The derecho knocked out power to more than 1 million people in the Midwest, with destruction made worse due to the width of the storm.
“[We had] no water, power, or phone service [and] internet for a week . . . my whole family had to use the woods behind our house for the restroom,” said Caden Schweitzer, senior.
Most families like Schweitzer’s were unprepared for a storm such as this.
“I knew a storm was coming, but I thought it wasn’t anything to be concerned about,” Schweitzer said.
Before the derecho, most had been prepared for tornadoes, and although a storm of this magnitude is similar, according to the National Oceanic and Atmospheric Administration (NOAA), a derecho is much different. Unlike a tornado, a derecho is a “widespread, long-lived wind storm that is associated with a band of rapidly moving showers or thunderstorms.”
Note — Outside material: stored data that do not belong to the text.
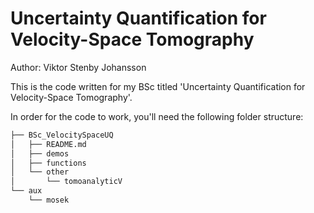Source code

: # Uncertainty Quantification for Velocity-Space Tomography
Author: Viktor Stenby Johansson

This is the code written for my BSc titled 'Uncertainty Quantification for Velocity-Space Tomography'.

In order for the code to work, you'll need the following folder structure:

```bash
├── BSc_VelocitySpaceUQ
│   ├── README.md
│   ├── demos
│   ├── functions
│   └── other
│       └── tomoanalyticV
└── aux
    └── mosek
```
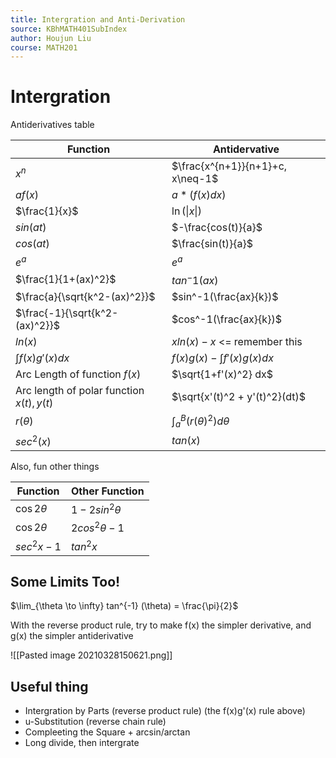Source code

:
 ```yaml
---
title: Intergration and Anti-Derivation
source: KBhMATH401SubIndex
author: Houjun Liu
course: MATH201
---
```


# Intergration
Antiderivatives table

| Function                                  | Antidervative                    |
|-------------------------------------------|----------------------------------|
| $x^n$                                     | $\frac{x^{n+1}}{n+1}+c, x\neq-1$ |
| $af(x)$                                   | $a*(f(x)dx)$                     |
| $\frac{1}{x}$                             | $\ln(\|x\|)$                     |
| $sin(at)$                                 | $-\frac{cos(t)}{a}$              |
| $cos(at)$                                 | $\frac{sin(t)}{a}$               |
| $e^a$                                     | $e^a$                            |
| $\frac{1}{1+(ax)^2}$                      | $tan^-1(ax)$                     |
| $\frac{a}{\sqrt{k^2-(ax)^2}}$             | $sin^-1(\frac{ax}{k})$           |
| $\frac{-1}{\sqrt{k^2-(ax)^2}}$            | $cos^-1(\frac{ax}{k})$           |
| $ln(x)$                                   | $xln(x)-x$     <= remember this  |
| $\int f(x)g'(x) dx$                       | $f(x)g(x)-\int f'(x)g(x) dx$     |
| Arc Length  of function $f(x)$            | $\sqrt{1+f'(x)^2} dx$            |
| Arc length of polar function $x(t), y(t)$ | $\sqrt{x'(t)^2 + y'(t)^2}(dt)$   |
| $r(\theta)$                               | $\int_a^B (r(\theta)^2)d\theta$  |
| $sec^2(x)$                                | $tan(x)$                         |

Also, fun other things

|Function|Other Function|
|---|---|
|$\cos{2\theta}$|$1-2sin^2\theta$|
|$\cos{2\theta}$|$2cos^2\theta-1$|
|$sec^2x-1$|$tan^2x$

## Some Limits Too!
$\lim_{\theta \to \infty} tan^{-1} (\theta) = \frac{\pi}{2}$ 

With the reverse product rule, try to make f(x) the simpler derivative, and g(x) the simpler antiderivative

![[Pasted image 20210328150621.png]]

## Useful thing
* Intergration by Parts (reverse product rule) (the f(x)g'(x) rule above)
* u-Substitution (reverse chain rule)
* Compleeting the Square + arcsin/arctan
* Long divide, then intergrate


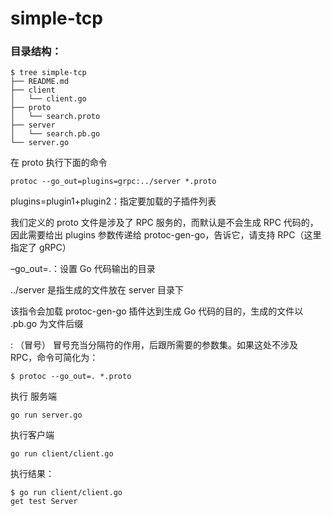 # simple-tcp

### 目录结构：
```shell
$ tree simple-tcp
├── README.md   
├── client
│   └── client.go
├── proto
│   └── search.proto
├── server
│   └── search.pb.go
└── server.go

```

在 proto 执行下面的命令 

```shell
protoc --go_out=plugins=grpc:../server *.proto
```
plugins=plugin1+plugin2：指定要加载的子插件列表

我们定义的 proto 文件是涉及了 RPC 服务的，而默认是不会生成 RPC 代码的，因此需要给出 plugins 参数传递给 protoc-gen-go，告诉它，请支持 RPC（这里指定了 gRPC）

–go_out=.：设置 Go 代码输出的目录

../server 是指生成的文件放在 server 目录下

该指令会加载 protoc-gen-go 插件达到生成 Go 代码的目的，生成的文件以 .pb.go 为文件后缀

: （冒号）
冒号充当分隔符的作用，后跟所需要的参数集。如果这处不涉及 RPC，命令可简化为：
```shell
$ protoc --go_out=. *.proto
```

执行 服务端
```shell
go run server.go
```

执行客户端

```shell
go run client/client.go
```
执行结果：

```shell
$ go run client/client.go
get test Server
```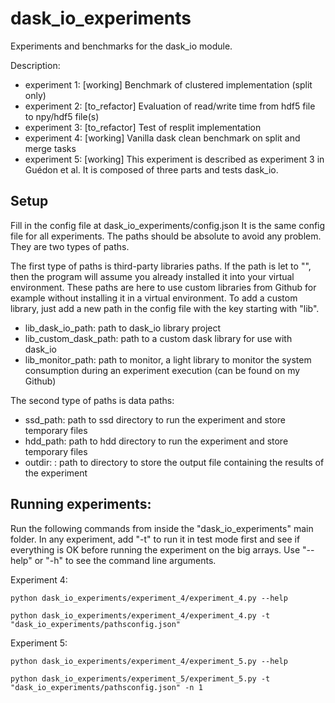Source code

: # dask_io_experiments
Experiments and benchmarks for the dask_io module.

Description: 
- experiment 1: [working] Benchmark of clustered implementation (split only)
- experiment 2: [to_refactor] Evaluation of read/write time from hdf5 file to npy/hdf5 file(s)
- experiment 3: [to_refactor] Test of resplit implementation
- experiment 4: [working] Vanilla dask clean benchmark on split and merge tasks
- experiment 5: [working] This experiment is described as experiment 3 in Guédon et al. It is composed of three parts and tests dask_io. 

## Setup
Fill in the config file at dask_io_experiments/config.json
It is the same config file for all experiments.
The paths should be absolute to avoid any problem.
They are two types of paths.

The first type of paths is third-party libraries paths. 
If the path is let to "", then the program will assume you already installed it into your virtual environment.
These paths are here to use custom libraries from Github for example without installing it in a virtual environment.
To add a custom library, just add a new path in the config file with the key starting with "lib".
- lib_dask_io_path: path to dask_io library project
- lib_custom_dask_path: path to a custom dask library for use with dask_io
- lib_monitor_path: path to monitor, a light library to monitor the system consumption during an experiment execution (can be found on my Github)

The second type of paths is data paths:
- ssd_path: path to ssd directory to run the experiment and store temporary files
- hdd_path: path to hdd directory to run the experiment and store temporary files
- outdir: : path to directory to store the output file containing the results of the experiment

## Running experiments: 
Run the following commands from inside the "dask_io_experiments" main folder.
In any experiment, add "-t" to run it in test mode first and see if everything is OK before running the experiment on the big arrays.
Use "--help" or "-h" to see the command line arguments.

Experiment 4:

``` python dask_io_experiments/experiment_4/experiment_4.py --help ```

``` python dask_io_experiments/experiment_4/experiment_4.py -t "dask_io_experiments/pathsconfig.json" ```

Experiment 5:

``` python dask_io_experiments/experiment_4/experiment_5.py --help ```

``` python dask_io_experiments/experiment_5/experiment_5.py -t "dask_io_experiments/pathsconfig.json" -n 1 ```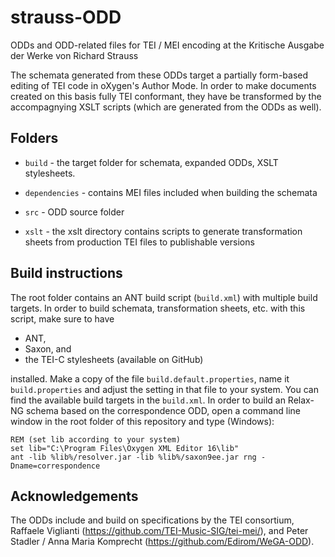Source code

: strauss-ODD
===========

ODDs and ODD-related files for TEI / MEI encoding at the Kritische Ausgabe der Werke von Richard Strauss

The schemata generated from these ODDs target a partially form-based editing of TEI code in oXygen's Author Mode. 
In order to make documents created on this basis fully TEI conformant, they have be transformed 
by the accompagnying XSLT scripts (which are generated from the ODDs as well). 
 
Folders
-----

- `build` - the target folder for schemata, expanded ODDs, XSLT stylesheets.

- `dependencies` - contains MEI files included when building the schemata

- `src` - ODD source folder 

- `xslt` - the xslt directory contains scripts to generate transformation sheets from production TEI files to publishable versions 

Build instructions
------------------

The root folder contains an ANT build script (`build.xml`) with multiple build targets. In order to build schemata, 
transformation sheets, etc. with this script, make sure to have 

- ANT, 
- Saxon, and
- the TEI-C stylesheets (available on GitHub)

installed. Make a copy of the file `build.default.properties`, name it `build.properties` 
and adjust the setting in that file to your system. You can find the available build targets in the `build.xml`. 
In order to build an Relax-NG schema based on the correspondence ODD, open a command line window in the root folder of
this repository and type (Windows):

```
REM (set lib according to your system)
set lib="C:\Program Files\Oxygen XML Editor 16\lib"
ant -lib %lib%/resolver.jar -lib %lib%/saxon9ee.jar rng -Dname=correspondence
```


Acknowledgements
----------------

The ODDs include and build on specifications by the TEI consortium, Raffaele Viglianti (https://github.com/TEI-Music-SIG/tei-mei/), and 
Peter Stadler / Anna Maria Komprecht (https://github.com/Edirom/WeGA-ODD).
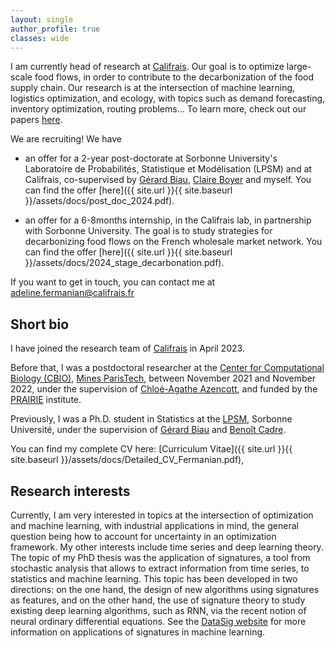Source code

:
 ```yaml
---
layout: single
author_profile: true
classes: wide
---
```


I am currently head of research at [Califrais](https://www.califrais.fr/). Our goal is to optimize large-scale food flows, in order to contribute to the decarbonization of the food supply chain. Our research is at the intersection of machine learning, logistics optimization, and ecology, with topics such as demand forecasting, inventory optimization, routing problems... To learn more, check out our papers [here](https://www.califrais.fr/en/publications).


We are recruiting! We have 
* an offer for a 2-year post-doctorate at Sorbonne University's Laboratoire de Probabilités, Statistique et Modélisation (LPSM) and at Califrais, co-supervised by [Gérard Biau](https://perso.lpsm.paris/~biau/), [Claire Boyer](https://perso.lpsm.paris/~cboyer/) and myself. You can find the offer [here]({{ site.url }}{{ site.baseurl }}/assets/docs/post_doc_2024.pdf).

* an offer for a 6-8months internship, in the Califrais lab, in partnership with Sorbonne University. The goal is to study strategies for decarbonizing food flows on the French wholesale market network. You can find the offer [here]({{ site.url }}{{ site.baseurl }}/assets/docs/2024_stage_decarbonation.pdf).


If you want to get in touch, you can contact me at [adeline.fermanian@califrais.fr](mailto:adeline.fermanian@califrais.fr)

## Short bio

I have joined the research team of [Califrais](https://www.califrais.fr/) in April 2023.

Before that, I was a postdoctoral researcher at the [Center for Computational Biology (CBIO)](https://cbio.ensmp.fr), [Mines ParisTech](https://www.minesparis.psl.eu), between November 2021 and November 2022, under the supervision of [Chloé-Agathe Azencott](http://cazencott.info/index.php), and funded by the [PRAIRIE](https://prairie-institute.fr) institute.

Previously, I was a Ph.D. student in Statistics at the [LPSM](http://www.lpsm.paris/), Sorbonne Université, under the supervision of [Gérard Biau](http://www.lsta.upmc.fr/biau.html) and [Benoît Cadre](https://w3.ens-rennes.fr/math/people/benoit.cadre/). 

You can find my complete CV here: [Curriculum Vitae]({{ site.url }}{{ site.baseurl }}/assets/docs/Detailed_CV_Fermanian.pdf),

## Research interests

Currently, I am very interested in topics at the intersection of optimization and machine learning, with industrial applications in mind, the general question being how to account for uncertainty in an optimization framework. My other interests include time series and deep learning theory.  The topic of my PhD thesis was the application of signatures, a tool from stochastic analysis that allows to extract information from time series, to statistics and machine learning. This topic has been developed in two directions: on the one hand, the design of new algorithms using signatures as features, and on the other hand, the use of signature theory to study existing deep learning algorithms, such as RNN, via the recent notion of neural ordinary differential equations. See the [DataSig website](https://datasig.ac.uk) for more information on applications of signatures in machine learning.



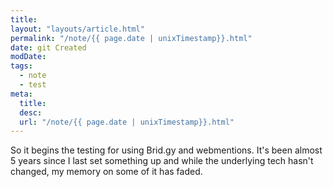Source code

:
 ```yaml
---
title: 
layout: "layouts/article.html"
permalink: "/note/{{ page.date | unixTimestamp}}.html"
date: git Created
modDate: 
tags:
  - note
  - test
meta:
  title: 
  desc: 
  url: "/note/{{ page.date | unixTimestamp}}.html"
---
```


So it begins the testing for using Brid.gy and webmentions. It's been almost 5 years since I last set something up and while the underlying tech hasn't changed, my memory on some of it has faded.

<a href="https://brid.gy/publish/mastodon"></a>
<a href="https://brid.gy/publish/bluesky"></a>

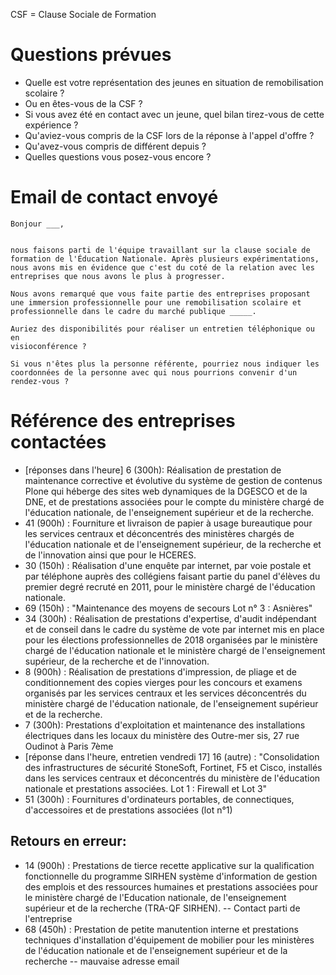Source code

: CSF = Clause Sociale de Formation

# Questions prévues
- Quelle est votre représentation des jeunes en situation de remobilisation scolaire ?
- Ou en êtes-vous de la CSF ?
- Si vous avez été en contact avec un jeune, quel bilan tirez-vous de cette expérience ?
- Qu'aviez-vous compris de la CSF lors de la réponse à l'appel d'offre ?
- Qu'avez-vous compris de différent depuis ?
- Quelles questions vous posez-vous encore ?


# Email de contact envoyé

```
Bonjour ___,


nous faisons parti de l'équipe travaillant sur la clause sociale de formation de l'Éducation Nationale. Après plusieurs expérimentations, nous avons mis en évidence que c'est du coté de la relation avec les entreprises que nous avons le plus à progresser.

Nous avons remarqué que vous faite partie des entreprises proposant une immersion professionnelle pour une remobilisation scolaire et professionnelle dans le cadre du marché publique _____.

Auriez des disponibilités pour réaliser un entretien téléphonique ou en
visioconférence ?

Si vous n'êtes plus la personne référente, pourriez nous indiquer les coordonnées de la personne avec qui nous pourrions convenir d'un rendez-vous ?
```


# Référence des entreprises contactées

- [réponses dans l'heure] 6 (300h): Réalisation de prestation de maintenance corrective et évolutive du système de gestion de contenus Plone qui héberge des sites web dynamiques de la DGESCO et de la DNE, et de prestations associées pour le compte du ministère chargé de l'éducation nationale, de l'enseignement supérieur et de la recherche. 
- 41 (900h) : Fourniture et livraison de papier à usage bureautique pour les services centraux et déconcentrés des ministères chargés de l'éducation nationale et de l'enseignement supérieur, de la recherche et de l'innovation ainsi que pour le HCERES. 
- 30 (150h) : Réalisation d'une enquête par internet, par voie postale et par téléphone auprès des collégiens faisant partie du panel d'élèves du premier degré recruté en 2011, pour le ministère chargé de l'éducation nationale. 
- 69 (150h) : "Maintenance des moyens de secours Lot n° 3 : Asnières"
- 34 (300h) : Réalisation de prestations d'expertise, d'audit indépendant et de conseil dans le cadre du système de vote par internet mis en place pour les élections professionnelles de 2018 organisées par le ministère chargé de l'éducation nationale et le ministère chargé de l'enseignement supérieur, de la recherche et de l'innovation. 
- 8 (900h) : Réalisation de prestations d'impression, de pliage et de conditionnement des copies vierges pour les concours et examens organisés par les services centraux et les services déconcentrés du ministère chargé de l'éducation nationale, de l'enseignement supérieur et de la recherche. 
- 7 (300h): Prestations d'exploitation et maintenance des installations électriques dans les locaux du ministère des Outre-mer sis, 27 rue Oudinot à Paris 7ème
- [réponse dans l'heure, entretien vendredi 17] 16 (autre) : "Consolidation des infrastructures de sécurité StoneSoft, Fortinet, F5 et Cisco, installés dans les services centraux et déconcentrés du ministère de l'éducation nationale et prestations associées. Lot 1 : Firewall et Lot 3"
- 51 (300h) : Fournitures d'ordinateurs portables, de connectiques, d'accessoires et de prestations associées (lot n°1)


## Retours en erreur:

- 14 (900h) : Prestations de tierce recette applicative sur la qualification fonctionnelle du programme SIRHEN système d'information de gestion des emplois et des ressources humaines et prestations associées pour le ministère chargé de l'Education nationale, de l'enseignement supérieur et de la recherche (TRA-QF SIRHEN). -- Contact parti de l'entreprise
- 68 (450h) : Prestation de petite manutention interne et prestations techniques d'installation d'équipement de mobilier pour les ministères de l'éducation nationale et de l'enseignement supérieur et de la recherche -- mauvaise adresse email
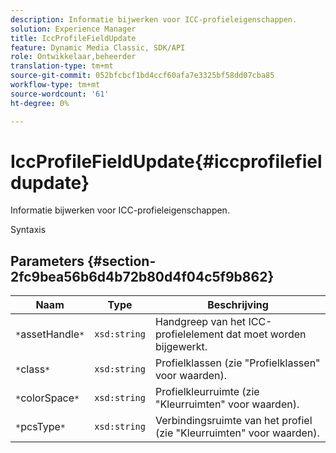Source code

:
 ```yaml
---
description: Informatie bijwerken voor ICC-profieleigenschappen.
solution: Experience Manager
title: IccProfileFieldUpdate
feature: Dynamic Media Classic, SDK/API
role: Ontwikkelaar,beheerder
translation-type: tm+mt
source-git-commit: 052bfcbcf1bd4ccf60afa7e3325bf58dd07cba85
workflow-type: tm+mt
source-wordcount: '61'
ht-degree: 0%

---
```



# IccProfileFieldUpdate{#iccprofilefieldupdate}

Informatie bijwerken voor ICC-profieleigenschappen.

Syntaxis

## Parameters {#section-2fc9bea56b6d4b72b80d4f04c5f9b862}

| Naam | Type | Beschrijving |
|---|---|---|
| `*`assetHandle`*` | `xsd:string` | Handgreep van het ICC-profielelement dat moet worden bijgewerkt. |
| `*`class`*` | `xsd:string` | Profielklassen (zie &quot;Profielklassen&quot; voor waarden). |
| `*`colorSpace`*` | `xsd:string` | Profielkleurruimte (zie &quot;Kleurruimten&quot; voor waarden). |
| `*`pcsType`*` | `xsd:string` | Verbindingsruimte van het profiel (zie &quot;Kleurruimten&quot; voor waarden). |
A storm like that needed an immediate reaction from our community.
“My Elizabeth and I had our chainsaws out and were doing clean up before the rain stopped,” English teacher Hoobie Schott said. “We weren’t scared, but it was a pretty impressive bit of destruction.”
A storm is classified as a derecho if the wind damaged “swath” or strip extends more than 240 miles and includes wind gusts of 58mph or greater along the majority of it. And a storm like the one that rained across the Midwest resulted in the loss of 8.7 million acres of corn and 5.3 million acres of soybean, Lance Lillibridge of the Iowa Corn Growers Association told Fox Business. Adding to that, the greater issue was the loss of food storage bins on farms.
With all of those issues, Governor Kim Reynolds filed an expedited presidential major disaster declaration seeking nearly $4 billion dollars. However, President Donald Trump signed only part of the request, approving only the $45 million dollars of public assistance portion of Reynolds request. That covered only 16 counties. Trump did not approve individual assistance requests for 27 counties consisting of $82.7 million dollars for homes destroyed or with major damage, $3.77 billion for agriculture damage to farmland, grain bins and buildings, and $100 million dollars for private utility repairs.
“We don’t have city water, just our own well. That means without power, no water. So, we had to buy a generator, which was on my list of projects for the fall… I wish I had gotten to it earlier because everybody in Cedar Rapids was trying to buy a generator,” said Schott.
Thankfully though, additional funding was later given to Cedar Rapids under the Federal Emergency Management Agency’s Individual Assistance Program.
As another storm that our community has survived is added to the list, this only proves how truly strong and resilient Iowans are.